- [Data records]
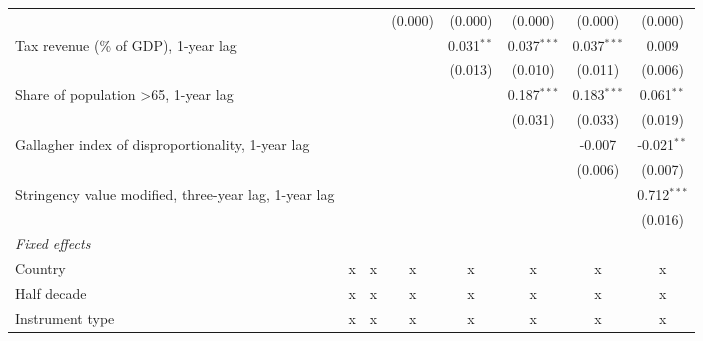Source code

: \begin{tabular}{lccccccc}
                                                                           &                &                & (0.000)        & (0.000)        & (0.000)       & (0.000)       & (0.000)\\   
   Tax revenue (\% of GDP), 1-year lag                                     &                &                &                & 0.031$^{**}$   & 0.037$^{***}$ & 0.037$^{***}$ & 0.009\\   
                                                                           &                &                &                & (0.013)        & (0.010)       & (0.011)       & (0.006)\\   
   Share of population >65, 1-year lag                                     &                &                &                &                & 0.187$^{***}$ & 0.183$^{***}$ & 0.061$^{**}$\\   
                                                                           &                &                &                &                & (0.031)       & (0.033)       & (0.019)\\   
   Gallagher index of disproportionality, 1-year lag                       &                &                &                &                &               & -0.007        & -0.021$^{**}$\\   
                                                                           &                &                &                &                &               & (0.006)       & (0.007)\\   
   Stringency value modified, three-year lag, 1-year lag                   &                &                &                &                &               &               & 0.712$^{***}$\\   
                                                                           &                &                &                &                &               &               & (0.016)\\   
   \emph{Fixed effects}\\
   Country                                                                 & x              & x              & x              & x              & x             & x             & x\\  
   Half decade                                                             & x              & x              & x              & x              & x             & x             & x\\  
   Instrument type                                                         & x              & x              & x              & x              & x             & x             & x\\  

\end{tabular}

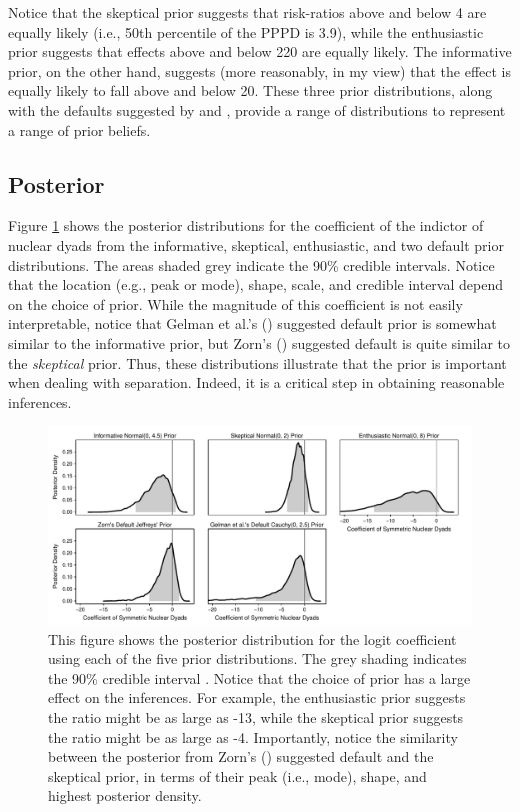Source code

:\documentclass[12pt]{article}
\begin{document}


Notice that the skeptical prior suggests that risk-ratios above and below 4 are equally likely (i.e., 50th percentile of the PPPD is 3.9), while the enthusiastic prior suggests that effects above and below 220 are equally likely. The informative prior, on the other hand, suggests (more reasonably, in my view) that the effect is equally likely to fall above and below 20. These three prior distributions, along with the defaults suggested by \cite{Zorn2005} and \cite{Gelmanetal2008}, provide a range of distributions to represent a range of prior beliefs.

\subsection*{Posterior}

Figure \ref{fig:bm-posterior-density} shows the posterior distributions for the coefficient of the indictor of nuclear dyads from the informative, skeptical, enthusiastic, and two default prior distributions. The areas shaded grey indicate the 90\% credible intervals. Notice that the location (e.g., peak or mode), shape, scale, and credible interval depend on the choice of prior. While the magnitude of this coefficient is not easily interpretable, notice that Gelman et al.'s (\citeyear{Gelmanetal2008}) suggested default prior is somewhat similar to the informative prior, but Zorn's (\citeyear{Zorn2005}) suggested default is quite similar to the \emph{skeptical} prior. Thus, these distributions illustrate that the prior is important when dealing with separation. Indeed, it is a critical step in obtaining reasonable inferences.

\begin{figure}[H]
\begin{center}
\includegraphics[scale = .8]{figs/bm-posterior-density.pdf}
\caption{This figure shows the posterior distribution for the logit coefficient using each of the five prior distributions.  The grey shading indicates the 90\% credible interval . Notice that the choice of prior has a large effect on the inferences. For example, the enthusiastic prior suggests the ratio might be as large as -13, while the skeptical prior suggests the ratio might be as large as -4. Importantly, notice the similarity between the posterior from Zorn's (\citeyear{Zorn2005}) suggested default and the skeptical prior, in terms of their peak (i.e., mode), shape, and highest posterior density.}\label{fig:bm-posterior-density}
\end{center}
\end{figure}
\end{document}
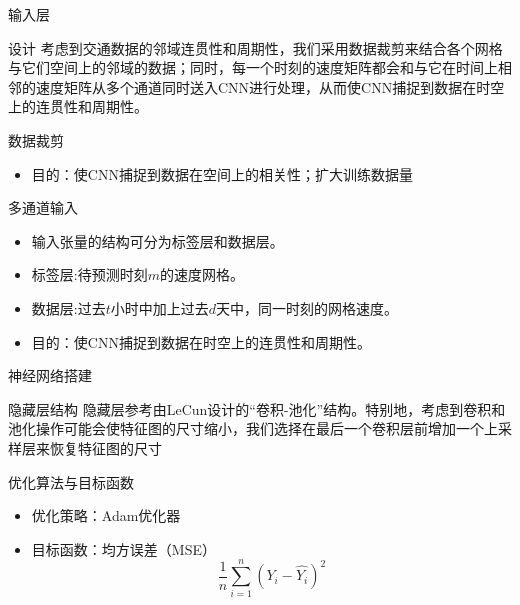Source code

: \documentclass[10pt]{beamer}
\begin{document}
\begin{frame}{输入层}
    \begin{block}{设计}
       考虑到交通数据的邻域连贯性和周期性，我们采用\alert{数据裁剪}来结合各个网格与它们空间上的邻域的数据；同时，每一个时刻的速度矩阵都会和与它在时间上相邻的速度矩阵从\alert{多个通道}同时送入CNN进行处理，从而使CNN捕捉到数据在时空上的连贯性和周期性。
    \end{block}
    
    \begin{block}{数据裁剪}
        \begin{itemize}
            \item 目的：使CNN捕捉到数据在\alert{空间上的相关性}；扩大训练数据量
        \end{itemize}
    \end{block}
    
    \begin{block}{多通道输入}
    \begin{itemize}
        \item 输入张量的结构可分为\alert{标签层}和\alert{数据层}。
        \item 标签层:待预测时刻$m$的速度网格。
        \item 数据层:过去$t$小时中加上过去$d$天中，同一时刻的网格速度。
        \item 目的：使CNN捕捉到数据在时空上的\alert{连贯性}和\alert{周期性}。
    \end{itemize}
    \end{block}
\end{frame}



\begin{frame}{神经网络搭建}
    \begin{block}{隐藏层结构}
    隐藏层参考由LeCun设计的\alert{“卷积-池化”结构}。特别地，考虑到卷积和池化操作可能会使特征图的尺寸缩小，我们选择在最后一个卷积层前增加一个\alert{上采样层}来恢复特征图的尺寸
    \end{block}
    
    \begin{block}{优化算法与目标函数}
        \begin{itemize}
            \item 优化策略：Adam优化器
            \item 目标函数：均方误差（MSE）\\
            \begin{equation}
                \frac{1}{n} \sum_{i=1}^{n} \left( Y_i - \hat{Y_i} \right)^2
            \end{equation}
            \end{itemize}
    \end{block} 
\end{frame}
\end{document}
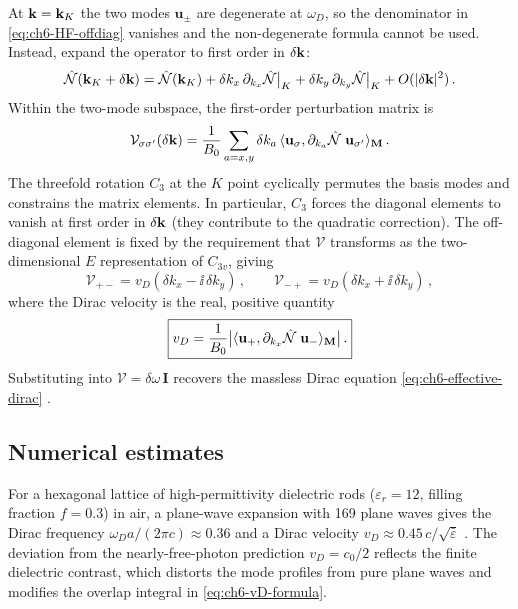 At $\kvec=\kvec_K$ the two modes $\mathbf{u}_\pm$ are degenerate at
$\omega_D$, so the denominator in \eqref{eq:ch6-HF-offdiag} vanishes
and the non-degenerate formula cannot be used.  Instead, expand
the operator to first order in $\delta\kvec$:
\begin{equation}\label{eq:ch6-Maxop-expand}
  \Maxop(\kvec_K+\delta\kvec)
  = \Maxop(\kvec_K)
  + \delta k_x\,\partial_{k_x}\Maxop\big|_K
  + \delta k_y\,\partial_{k_y}\Maxop\big|_K
  + O(|\delta\kvec|^2)\,.
\end{equation}
Within the two-mode subspace, the first-order perturbation matrix is
\begin{equation}\label{eq:ch6-V-matrix}
  \mathcal{V}_{\sigma\sigma'}(\delta\kvec)
  = \frac{1}{B_0}
  \sum_{a=x,y}\delta k_a\,
  \emip{\mathbf{u}_\sigma}{\partial_{k_a}\Maxop\;\mathbf{u}_{\sigma'}}\,.
\end{equation}
The threefold rotation $C_3$ at the $K$ point cyclically permutes
the basis modes and constrains the matrix elements.
In particular, $C_3$ forces the diagonal elements to vanish at
first order in $\delta\kvec$ (they contribute to the quadratic
correction).  The off-diagonal element is fixed by the requirement
that $\mathcal{V}$ transforms as the two-dimensional $E$
representation of $C_{3v}$, giving
\begin{equation}\label{eq:ch6-V-offdiag}
  \mathcal{V}_{+-} = v_D(\delta k_x - \ii\,\delta k_y)\,,
  \qquad
  \mathcal{V}_{-+} = v_D(\delta k_x + \ii\,\delta k_y)\,,
\end{equation}
where the Dirac velocity is the real, positive quantity
\begin{equation}\label{eq:ch6-vD-formula}
  \boxed{%
  v_D = \frac{1}{B_0}
  \bigl|\emip{\mathbf{u}_+}{\partial_{k_x}\Maxop\;\mathbf{u}_-}\bigr|\,.}
\end{equation}
Substituting into $\mathcal{V}=\delta\omega\,\mathbf{I}$ recovers
the massless Dirac equation \eqref{eq:ch6-effective-dirac}
\cite{haldane2008reflection}.

\subsection{Numerical estimates}
\label{sec:ch6-numerical-vD}

For a hexagonal lattice of high-permittivity dielectric rods
($\varepsilon_r=12$, filling fraction $f=0.3$) in air, a plane-wave
expansion with 169 plane waves gives the Dirac frequency
$\omega_D a/(2\pi c)\approx 0.36$ and a Dirac velocity
$v_D\approx 0.45\,c/\sqrt{\bar\varepsilon}$
\cite{haldane2008possible,ozawa2018topological}.  The deviation from
the nearly-free-photon prediction $v_D=c_0/2$ reflects the finite
dielectric contrast, which distorts the mode profiles from pure
plane waves and modifies the overlap integral in
\eqref{eq:ch6-vD-formula}.


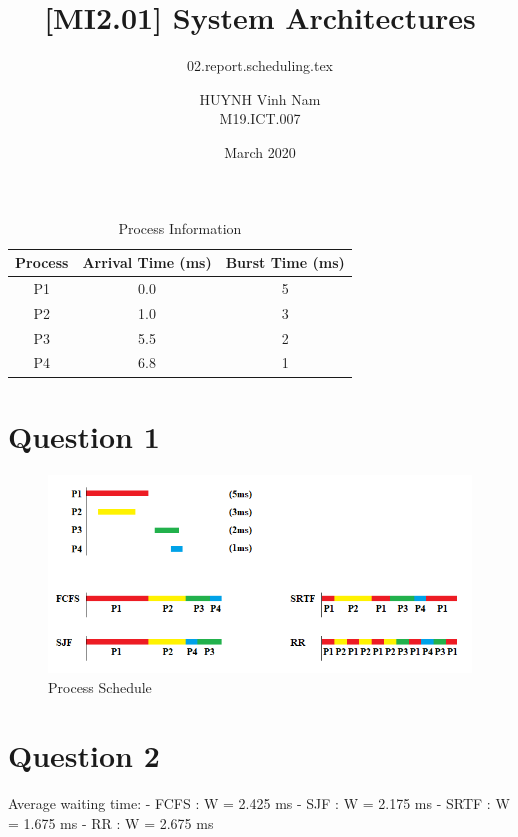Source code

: \documentclass[10pt, a4paper]{article}
\title{[MI2.01] System Architectures}
\subtitle{02.report.scheduling.tex}
\author{HUYNH Vinh Nam \\ M19.ICT.007}
\date{March 2020}
\begin{document}
\maketitle


\begin{table}[H]
\caption{Process Information}
\begin{center}
\begin{tabular}{|c|c|c|}
\hline
    Process & Arrival Time (ms) & Burst Time (ms) \\
\hline
    P1 & 0.0 & 5 \\
\hline
    P2 & 1.0 & 3 \\
\hline
    P3 & 5.5 & 2 \\
\hline
    P4 & 6.8 & 1 \\
\hline
\end{tabular}
\end{center}
\end{table}

\section{Question 1}

\begin{figure}[H]
\includegraphics[width=\textwidth]{Sched.png}
\caption{Process Schedule}
\end{figure}

\section{Question 2}

\begin{verbbox}
Average waiting time: 
- FCFS	: W = 2.425 ms 
- SJF	: W = 2.175 ms 
- SRTF	: W = 1.675 ms 
- RR	: W = 2.675 ms 
\end{verbbox}
\end{document}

- [What this task involves] Where a line of the data contains "peak", include it in the tally, and answer with the tally alone.

- [Answer space] 2